SOURCE RECORDS>
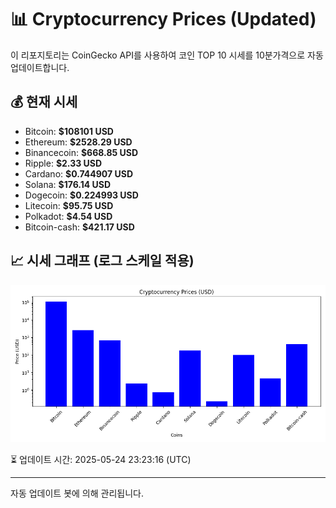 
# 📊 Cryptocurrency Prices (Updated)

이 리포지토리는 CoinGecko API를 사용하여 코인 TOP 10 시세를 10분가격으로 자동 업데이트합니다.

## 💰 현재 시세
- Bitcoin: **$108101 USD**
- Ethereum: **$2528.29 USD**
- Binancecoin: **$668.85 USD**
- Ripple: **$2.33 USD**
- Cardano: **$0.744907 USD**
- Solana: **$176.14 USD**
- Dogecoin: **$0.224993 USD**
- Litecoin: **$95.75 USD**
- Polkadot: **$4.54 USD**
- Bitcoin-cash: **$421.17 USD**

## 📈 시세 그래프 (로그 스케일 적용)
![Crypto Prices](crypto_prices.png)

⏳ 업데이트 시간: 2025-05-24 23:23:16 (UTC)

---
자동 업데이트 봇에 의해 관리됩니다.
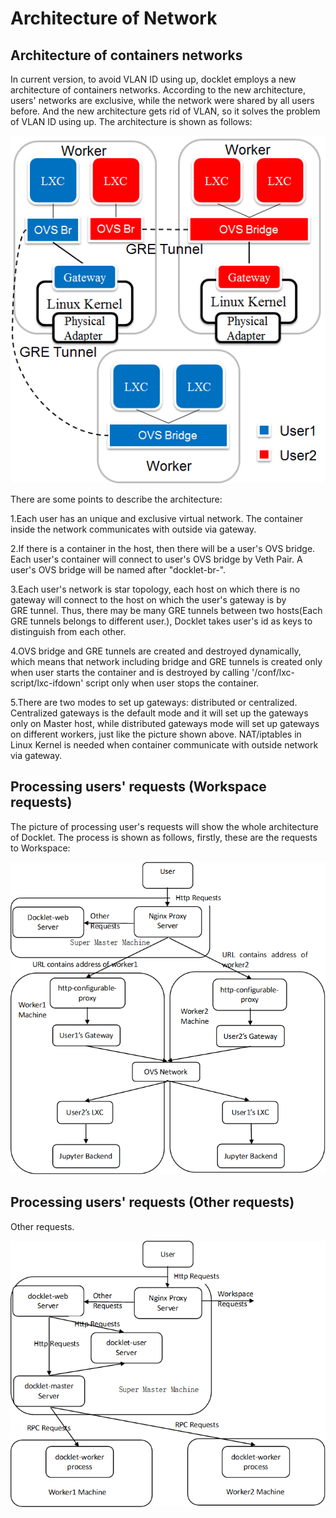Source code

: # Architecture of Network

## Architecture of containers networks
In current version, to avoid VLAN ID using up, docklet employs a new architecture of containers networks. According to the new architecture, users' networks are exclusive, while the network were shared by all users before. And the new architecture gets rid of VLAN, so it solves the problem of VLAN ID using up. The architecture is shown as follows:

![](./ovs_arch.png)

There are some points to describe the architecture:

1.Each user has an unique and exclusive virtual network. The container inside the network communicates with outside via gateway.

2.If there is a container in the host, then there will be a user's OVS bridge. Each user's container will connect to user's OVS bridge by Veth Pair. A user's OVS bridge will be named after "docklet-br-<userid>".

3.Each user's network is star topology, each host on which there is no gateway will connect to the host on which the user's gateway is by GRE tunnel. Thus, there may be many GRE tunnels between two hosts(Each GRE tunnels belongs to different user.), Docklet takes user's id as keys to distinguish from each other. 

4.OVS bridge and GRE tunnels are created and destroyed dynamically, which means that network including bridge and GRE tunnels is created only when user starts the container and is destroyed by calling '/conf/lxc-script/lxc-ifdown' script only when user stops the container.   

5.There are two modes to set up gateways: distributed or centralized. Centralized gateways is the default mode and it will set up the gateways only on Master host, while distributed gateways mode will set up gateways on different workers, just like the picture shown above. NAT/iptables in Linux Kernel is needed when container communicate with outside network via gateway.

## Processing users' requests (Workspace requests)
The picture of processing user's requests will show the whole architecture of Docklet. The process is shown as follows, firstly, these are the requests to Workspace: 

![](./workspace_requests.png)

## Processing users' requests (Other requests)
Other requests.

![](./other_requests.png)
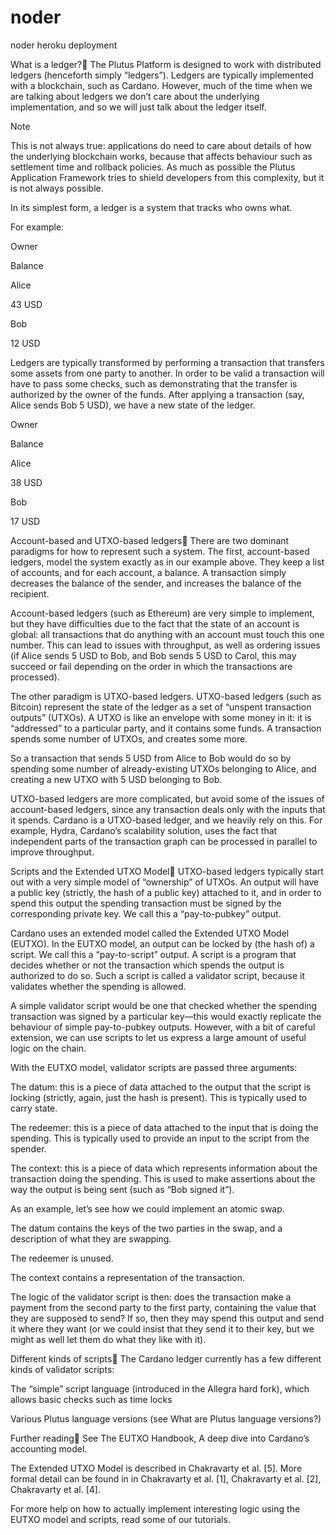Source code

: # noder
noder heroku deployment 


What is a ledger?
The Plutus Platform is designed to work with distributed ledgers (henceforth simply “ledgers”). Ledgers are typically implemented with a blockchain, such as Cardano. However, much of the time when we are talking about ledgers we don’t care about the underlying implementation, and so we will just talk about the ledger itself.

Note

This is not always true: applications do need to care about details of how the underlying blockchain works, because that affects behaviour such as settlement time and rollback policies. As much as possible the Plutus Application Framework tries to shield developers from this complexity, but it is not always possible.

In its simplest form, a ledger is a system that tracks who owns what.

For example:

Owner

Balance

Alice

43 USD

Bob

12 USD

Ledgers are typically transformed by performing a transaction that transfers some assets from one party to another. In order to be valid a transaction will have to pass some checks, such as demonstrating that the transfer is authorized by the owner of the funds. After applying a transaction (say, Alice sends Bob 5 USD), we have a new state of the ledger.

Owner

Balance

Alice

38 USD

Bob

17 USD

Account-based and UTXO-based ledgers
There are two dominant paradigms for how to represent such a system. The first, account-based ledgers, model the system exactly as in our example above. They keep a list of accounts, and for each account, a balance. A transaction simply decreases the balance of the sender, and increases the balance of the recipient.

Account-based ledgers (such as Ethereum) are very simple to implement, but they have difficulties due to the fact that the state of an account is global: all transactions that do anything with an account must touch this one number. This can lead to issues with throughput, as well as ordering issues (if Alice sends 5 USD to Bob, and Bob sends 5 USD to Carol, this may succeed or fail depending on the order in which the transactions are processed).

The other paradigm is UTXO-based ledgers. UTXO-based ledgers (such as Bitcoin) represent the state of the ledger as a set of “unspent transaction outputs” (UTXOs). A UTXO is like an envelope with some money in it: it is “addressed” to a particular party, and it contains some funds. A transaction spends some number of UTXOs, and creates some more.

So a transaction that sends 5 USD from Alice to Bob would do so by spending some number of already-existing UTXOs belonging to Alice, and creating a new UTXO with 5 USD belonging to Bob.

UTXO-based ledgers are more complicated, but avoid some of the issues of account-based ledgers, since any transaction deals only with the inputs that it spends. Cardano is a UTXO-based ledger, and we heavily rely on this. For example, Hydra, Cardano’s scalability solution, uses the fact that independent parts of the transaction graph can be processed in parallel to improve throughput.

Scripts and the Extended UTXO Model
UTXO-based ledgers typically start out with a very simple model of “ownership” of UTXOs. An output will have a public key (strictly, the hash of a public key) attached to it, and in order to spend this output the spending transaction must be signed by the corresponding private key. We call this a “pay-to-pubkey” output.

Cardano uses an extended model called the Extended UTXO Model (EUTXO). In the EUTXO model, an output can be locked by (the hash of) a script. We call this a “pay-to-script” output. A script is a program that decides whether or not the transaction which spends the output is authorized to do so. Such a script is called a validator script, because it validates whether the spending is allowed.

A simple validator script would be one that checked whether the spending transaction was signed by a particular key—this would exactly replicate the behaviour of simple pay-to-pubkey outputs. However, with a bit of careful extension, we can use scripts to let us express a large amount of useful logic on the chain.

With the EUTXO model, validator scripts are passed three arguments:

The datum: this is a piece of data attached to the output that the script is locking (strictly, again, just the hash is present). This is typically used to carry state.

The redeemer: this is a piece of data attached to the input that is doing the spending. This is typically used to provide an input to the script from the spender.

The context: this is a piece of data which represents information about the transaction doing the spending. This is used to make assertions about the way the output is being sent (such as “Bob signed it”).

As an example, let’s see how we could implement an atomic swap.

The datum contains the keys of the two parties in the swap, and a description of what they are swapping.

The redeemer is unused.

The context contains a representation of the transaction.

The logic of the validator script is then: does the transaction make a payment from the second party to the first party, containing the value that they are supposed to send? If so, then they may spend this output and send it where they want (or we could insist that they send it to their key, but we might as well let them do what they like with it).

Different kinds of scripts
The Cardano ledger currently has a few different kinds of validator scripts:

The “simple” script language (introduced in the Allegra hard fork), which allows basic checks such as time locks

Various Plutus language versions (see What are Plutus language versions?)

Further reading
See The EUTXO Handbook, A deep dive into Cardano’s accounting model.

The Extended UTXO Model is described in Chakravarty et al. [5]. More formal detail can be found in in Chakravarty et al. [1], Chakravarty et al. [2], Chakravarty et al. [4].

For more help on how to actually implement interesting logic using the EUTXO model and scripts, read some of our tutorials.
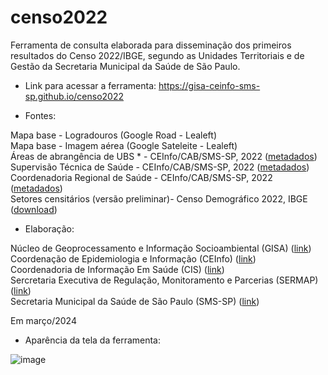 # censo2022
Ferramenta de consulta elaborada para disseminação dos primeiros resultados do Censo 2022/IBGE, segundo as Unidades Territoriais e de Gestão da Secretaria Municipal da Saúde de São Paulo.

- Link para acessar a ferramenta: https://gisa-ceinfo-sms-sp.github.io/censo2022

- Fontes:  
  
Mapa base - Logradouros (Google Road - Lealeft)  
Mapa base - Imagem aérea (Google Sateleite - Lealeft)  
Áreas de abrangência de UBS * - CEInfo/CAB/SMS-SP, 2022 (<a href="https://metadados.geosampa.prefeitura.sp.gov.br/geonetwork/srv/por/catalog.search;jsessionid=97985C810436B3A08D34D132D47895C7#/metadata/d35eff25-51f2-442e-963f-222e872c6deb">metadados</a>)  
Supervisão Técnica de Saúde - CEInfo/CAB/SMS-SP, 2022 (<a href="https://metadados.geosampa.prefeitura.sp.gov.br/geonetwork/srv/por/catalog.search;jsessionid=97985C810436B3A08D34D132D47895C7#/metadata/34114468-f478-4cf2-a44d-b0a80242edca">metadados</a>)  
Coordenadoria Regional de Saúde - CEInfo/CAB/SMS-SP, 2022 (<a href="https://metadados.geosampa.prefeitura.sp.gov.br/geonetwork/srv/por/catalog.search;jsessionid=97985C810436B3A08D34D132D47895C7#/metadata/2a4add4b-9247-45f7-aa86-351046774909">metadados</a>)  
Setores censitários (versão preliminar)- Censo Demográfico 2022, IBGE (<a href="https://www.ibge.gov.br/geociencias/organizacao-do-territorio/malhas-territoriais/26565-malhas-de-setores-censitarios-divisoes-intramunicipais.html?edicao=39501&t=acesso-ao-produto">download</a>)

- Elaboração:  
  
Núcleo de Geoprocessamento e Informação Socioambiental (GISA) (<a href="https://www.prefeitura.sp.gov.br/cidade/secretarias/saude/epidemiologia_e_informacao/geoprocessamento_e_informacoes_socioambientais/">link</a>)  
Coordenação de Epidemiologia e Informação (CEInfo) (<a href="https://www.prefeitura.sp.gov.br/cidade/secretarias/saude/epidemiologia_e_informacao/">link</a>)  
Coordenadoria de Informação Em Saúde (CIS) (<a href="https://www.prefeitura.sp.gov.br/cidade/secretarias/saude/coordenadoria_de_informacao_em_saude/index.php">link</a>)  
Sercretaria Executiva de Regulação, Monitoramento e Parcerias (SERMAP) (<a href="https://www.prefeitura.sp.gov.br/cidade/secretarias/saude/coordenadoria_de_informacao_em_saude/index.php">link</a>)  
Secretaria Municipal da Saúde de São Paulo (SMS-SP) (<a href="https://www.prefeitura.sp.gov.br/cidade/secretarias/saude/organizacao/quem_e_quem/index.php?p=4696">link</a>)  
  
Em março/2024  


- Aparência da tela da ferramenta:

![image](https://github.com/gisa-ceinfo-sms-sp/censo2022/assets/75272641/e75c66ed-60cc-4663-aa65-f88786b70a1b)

* * *

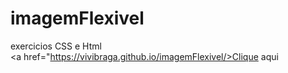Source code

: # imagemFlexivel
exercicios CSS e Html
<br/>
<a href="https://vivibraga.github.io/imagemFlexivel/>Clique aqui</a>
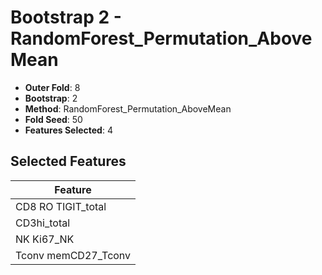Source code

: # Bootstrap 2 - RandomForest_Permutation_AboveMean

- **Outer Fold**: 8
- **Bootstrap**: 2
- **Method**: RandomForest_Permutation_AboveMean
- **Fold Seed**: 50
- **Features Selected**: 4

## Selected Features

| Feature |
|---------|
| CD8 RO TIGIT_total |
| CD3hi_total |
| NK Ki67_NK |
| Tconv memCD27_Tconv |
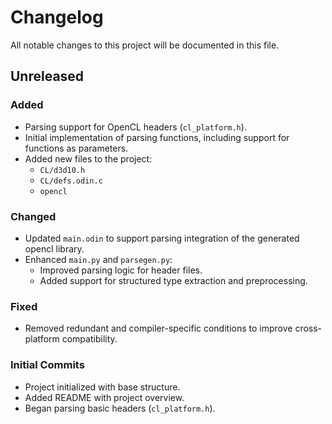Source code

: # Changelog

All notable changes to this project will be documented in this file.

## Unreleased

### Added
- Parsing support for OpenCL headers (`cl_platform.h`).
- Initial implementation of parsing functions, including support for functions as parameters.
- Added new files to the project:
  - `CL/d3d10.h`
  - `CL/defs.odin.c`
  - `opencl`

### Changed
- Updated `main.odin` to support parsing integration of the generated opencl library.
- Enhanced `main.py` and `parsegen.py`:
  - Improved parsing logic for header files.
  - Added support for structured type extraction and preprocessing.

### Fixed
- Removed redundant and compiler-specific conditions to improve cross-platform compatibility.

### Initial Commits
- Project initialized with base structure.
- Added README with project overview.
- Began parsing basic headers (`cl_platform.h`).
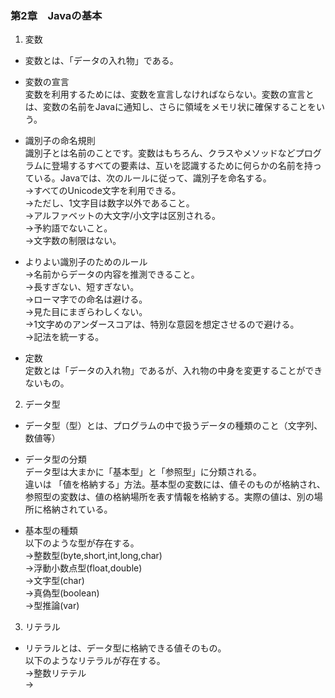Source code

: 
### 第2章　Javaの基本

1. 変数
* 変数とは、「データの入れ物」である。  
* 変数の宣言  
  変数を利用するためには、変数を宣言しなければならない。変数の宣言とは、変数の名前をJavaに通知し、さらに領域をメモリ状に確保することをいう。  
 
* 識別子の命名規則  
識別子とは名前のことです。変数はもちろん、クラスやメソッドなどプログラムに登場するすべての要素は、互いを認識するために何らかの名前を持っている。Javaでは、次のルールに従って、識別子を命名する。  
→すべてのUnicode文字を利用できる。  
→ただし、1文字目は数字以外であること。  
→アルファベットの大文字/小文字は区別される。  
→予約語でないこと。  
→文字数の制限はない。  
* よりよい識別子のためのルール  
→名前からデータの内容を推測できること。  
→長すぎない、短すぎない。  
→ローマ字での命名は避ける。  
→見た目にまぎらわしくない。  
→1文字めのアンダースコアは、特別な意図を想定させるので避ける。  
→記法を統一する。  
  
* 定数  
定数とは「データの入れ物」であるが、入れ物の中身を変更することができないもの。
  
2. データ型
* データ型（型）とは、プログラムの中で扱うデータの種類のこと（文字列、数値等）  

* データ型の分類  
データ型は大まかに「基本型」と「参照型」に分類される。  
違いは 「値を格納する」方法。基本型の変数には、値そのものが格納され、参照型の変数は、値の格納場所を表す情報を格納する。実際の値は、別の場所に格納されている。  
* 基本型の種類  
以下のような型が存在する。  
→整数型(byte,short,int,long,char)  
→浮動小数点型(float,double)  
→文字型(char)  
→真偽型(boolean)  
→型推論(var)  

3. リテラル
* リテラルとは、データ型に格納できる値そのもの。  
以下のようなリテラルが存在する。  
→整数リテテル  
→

* * *

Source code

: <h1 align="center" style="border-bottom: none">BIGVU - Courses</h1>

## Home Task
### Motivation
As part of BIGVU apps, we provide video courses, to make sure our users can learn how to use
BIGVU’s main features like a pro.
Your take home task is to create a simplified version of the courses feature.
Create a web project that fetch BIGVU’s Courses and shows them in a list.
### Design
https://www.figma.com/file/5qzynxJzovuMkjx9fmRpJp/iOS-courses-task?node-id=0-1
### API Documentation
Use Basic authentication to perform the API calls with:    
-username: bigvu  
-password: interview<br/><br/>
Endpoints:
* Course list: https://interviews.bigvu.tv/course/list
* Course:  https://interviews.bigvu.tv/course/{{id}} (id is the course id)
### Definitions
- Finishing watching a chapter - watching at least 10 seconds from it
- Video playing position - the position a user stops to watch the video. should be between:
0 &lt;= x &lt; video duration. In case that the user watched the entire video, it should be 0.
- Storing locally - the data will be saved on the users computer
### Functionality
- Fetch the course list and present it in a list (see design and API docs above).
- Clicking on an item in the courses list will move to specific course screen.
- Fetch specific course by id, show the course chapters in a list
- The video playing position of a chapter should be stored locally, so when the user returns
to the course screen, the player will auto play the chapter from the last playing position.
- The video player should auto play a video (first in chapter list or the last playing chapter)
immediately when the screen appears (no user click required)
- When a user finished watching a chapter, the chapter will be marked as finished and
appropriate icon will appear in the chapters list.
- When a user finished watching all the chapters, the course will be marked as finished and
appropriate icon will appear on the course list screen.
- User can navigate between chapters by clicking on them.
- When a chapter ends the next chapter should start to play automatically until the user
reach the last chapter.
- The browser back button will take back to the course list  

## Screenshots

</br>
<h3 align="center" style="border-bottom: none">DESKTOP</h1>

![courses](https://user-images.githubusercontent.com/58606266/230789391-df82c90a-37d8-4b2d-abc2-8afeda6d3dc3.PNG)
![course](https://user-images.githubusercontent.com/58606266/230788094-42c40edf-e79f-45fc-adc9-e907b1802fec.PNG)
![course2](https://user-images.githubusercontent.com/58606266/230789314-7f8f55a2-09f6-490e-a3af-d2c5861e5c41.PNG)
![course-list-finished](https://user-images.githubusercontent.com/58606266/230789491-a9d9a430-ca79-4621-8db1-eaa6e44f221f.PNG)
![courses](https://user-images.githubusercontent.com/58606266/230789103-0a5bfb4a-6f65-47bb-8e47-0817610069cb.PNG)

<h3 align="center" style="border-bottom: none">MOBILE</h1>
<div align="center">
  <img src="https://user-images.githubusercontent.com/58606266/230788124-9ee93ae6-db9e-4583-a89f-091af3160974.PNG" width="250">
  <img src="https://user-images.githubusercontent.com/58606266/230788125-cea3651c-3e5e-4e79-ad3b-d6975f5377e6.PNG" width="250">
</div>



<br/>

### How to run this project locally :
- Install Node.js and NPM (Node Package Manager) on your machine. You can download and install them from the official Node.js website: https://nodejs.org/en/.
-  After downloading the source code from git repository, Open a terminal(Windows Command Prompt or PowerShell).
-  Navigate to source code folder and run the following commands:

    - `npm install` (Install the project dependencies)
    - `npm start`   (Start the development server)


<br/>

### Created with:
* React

BRIEF> Working from the entries above, reproduce exactly and only the lines beginning with the line that has "# 📊 Cryptocurrency Prices (Updated)" and ending with the line that has "## Architecture of containers networks"; omit all pictures.

WRITTEN SOLUTION>
# 📊 Cryptocurrency Prices (Updated)

이 리포지토리는 CoinGecko API를 사용하여 코인 TOP 10 시세를 10분가격으로 자동 업데이트합니다.

## 💰 현재 시세
- Bitcoin: **$108101 USD**
- Ethereum: **$2528.29 USD**
- Binancecoin: **$668.85 USD**
- Ripple: **$2.33 USD**
- Cardano: **$0.744907 USD**
- Solana: **$176.14 USD**
- Dogecoin: **$0.224993 USD**
- Litecoin: **$95.75 USD**
- Polkadot: **$4.54 USD**
- Bitcoin-cash: **$421.17 USD**

## 📈 시세 그래프 (로그 스케일 적용)
![Crypto Prices](crypto_prices.png)

⏳ 업데이트 시간: 2025-05-24 23:23:16 (UTC)

---
자동 업데이트 봇에 의해 관리됩니다.
Source code

: # Architecture of Network

## Architecture of containers networks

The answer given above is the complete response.